> WHAT THE EXERCISE ASKS: Only a number is wanted here: how many lines in the records below contain the string "Four".

> Source texts of formatted documents:
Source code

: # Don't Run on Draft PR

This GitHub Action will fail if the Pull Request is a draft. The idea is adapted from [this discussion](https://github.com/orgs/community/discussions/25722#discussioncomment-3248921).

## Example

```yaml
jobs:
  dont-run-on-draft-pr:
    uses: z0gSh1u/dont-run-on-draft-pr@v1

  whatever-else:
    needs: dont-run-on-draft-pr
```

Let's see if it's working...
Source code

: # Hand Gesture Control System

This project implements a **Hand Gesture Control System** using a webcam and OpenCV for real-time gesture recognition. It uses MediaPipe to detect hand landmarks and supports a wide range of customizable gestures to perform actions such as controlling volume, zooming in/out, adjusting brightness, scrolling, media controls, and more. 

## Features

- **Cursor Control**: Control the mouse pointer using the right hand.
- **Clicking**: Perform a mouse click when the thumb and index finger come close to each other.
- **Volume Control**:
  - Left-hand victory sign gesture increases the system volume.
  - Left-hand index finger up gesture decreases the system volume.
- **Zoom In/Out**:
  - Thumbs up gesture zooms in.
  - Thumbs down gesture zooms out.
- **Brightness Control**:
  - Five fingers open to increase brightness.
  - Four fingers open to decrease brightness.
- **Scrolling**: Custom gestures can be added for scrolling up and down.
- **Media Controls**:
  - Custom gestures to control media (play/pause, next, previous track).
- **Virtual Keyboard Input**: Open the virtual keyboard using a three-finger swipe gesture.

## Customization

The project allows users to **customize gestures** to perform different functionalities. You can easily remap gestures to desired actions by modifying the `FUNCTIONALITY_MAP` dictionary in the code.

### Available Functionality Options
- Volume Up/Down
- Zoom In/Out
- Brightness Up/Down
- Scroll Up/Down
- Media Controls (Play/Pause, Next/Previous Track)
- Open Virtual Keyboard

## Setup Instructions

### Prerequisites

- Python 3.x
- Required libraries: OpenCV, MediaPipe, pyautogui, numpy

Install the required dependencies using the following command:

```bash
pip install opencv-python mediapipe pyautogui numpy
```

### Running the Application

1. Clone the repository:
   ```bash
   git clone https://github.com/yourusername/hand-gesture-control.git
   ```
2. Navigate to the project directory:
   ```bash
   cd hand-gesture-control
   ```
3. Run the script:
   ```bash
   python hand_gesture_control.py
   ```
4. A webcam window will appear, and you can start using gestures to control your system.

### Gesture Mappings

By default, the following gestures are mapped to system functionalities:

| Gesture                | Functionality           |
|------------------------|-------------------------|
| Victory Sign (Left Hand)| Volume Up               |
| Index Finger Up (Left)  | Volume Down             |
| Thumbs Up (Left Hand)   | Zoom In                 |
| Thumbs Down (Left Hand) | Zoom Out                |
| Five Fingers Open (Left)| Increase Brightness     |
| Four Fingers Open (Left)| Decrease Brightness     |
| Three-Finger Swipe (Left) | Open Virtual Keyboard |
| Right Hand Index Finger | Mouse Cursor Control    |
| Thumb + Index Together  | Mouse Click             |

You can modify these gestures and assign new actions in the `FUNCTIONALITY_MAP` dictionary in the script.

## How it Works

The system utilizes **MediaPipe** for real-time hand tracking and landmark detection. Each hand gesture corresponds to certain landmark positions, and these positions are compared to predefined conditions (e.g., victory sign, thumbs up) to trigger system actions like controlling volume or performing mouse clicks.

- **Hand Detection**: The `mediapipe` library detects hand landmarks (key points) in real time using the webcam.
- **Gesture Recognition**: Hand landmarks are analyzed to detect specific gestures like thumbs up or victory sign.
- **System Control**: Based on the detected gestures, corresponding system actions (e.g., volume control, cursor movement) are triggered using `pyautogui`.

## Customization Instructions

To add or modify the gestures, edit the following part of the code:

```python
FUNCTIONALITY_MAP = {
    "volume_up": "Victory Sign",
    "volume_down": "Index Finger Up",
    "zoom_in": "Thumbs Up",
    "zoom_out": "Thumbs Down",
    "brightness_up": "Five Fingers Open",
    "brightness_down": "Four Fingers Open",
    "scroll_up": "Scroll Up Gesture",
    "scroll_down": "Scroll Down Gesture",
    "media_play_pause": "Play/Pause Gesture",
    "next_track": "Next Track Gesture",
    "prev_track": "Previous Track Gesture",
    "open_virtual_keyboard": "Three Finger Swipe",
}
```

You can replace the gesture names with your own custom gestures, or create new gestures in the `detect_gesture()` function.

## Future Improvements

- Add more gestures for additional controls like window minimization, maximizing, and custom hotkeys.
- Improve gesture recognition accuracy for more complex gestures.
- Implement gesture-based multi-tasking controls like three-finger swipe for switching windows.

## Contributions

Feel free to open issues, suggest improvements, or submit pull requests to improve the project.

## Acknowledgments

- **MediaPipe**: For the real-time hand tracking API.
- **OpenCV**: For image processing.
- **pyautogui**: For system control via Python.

> ANSWER AREA: 3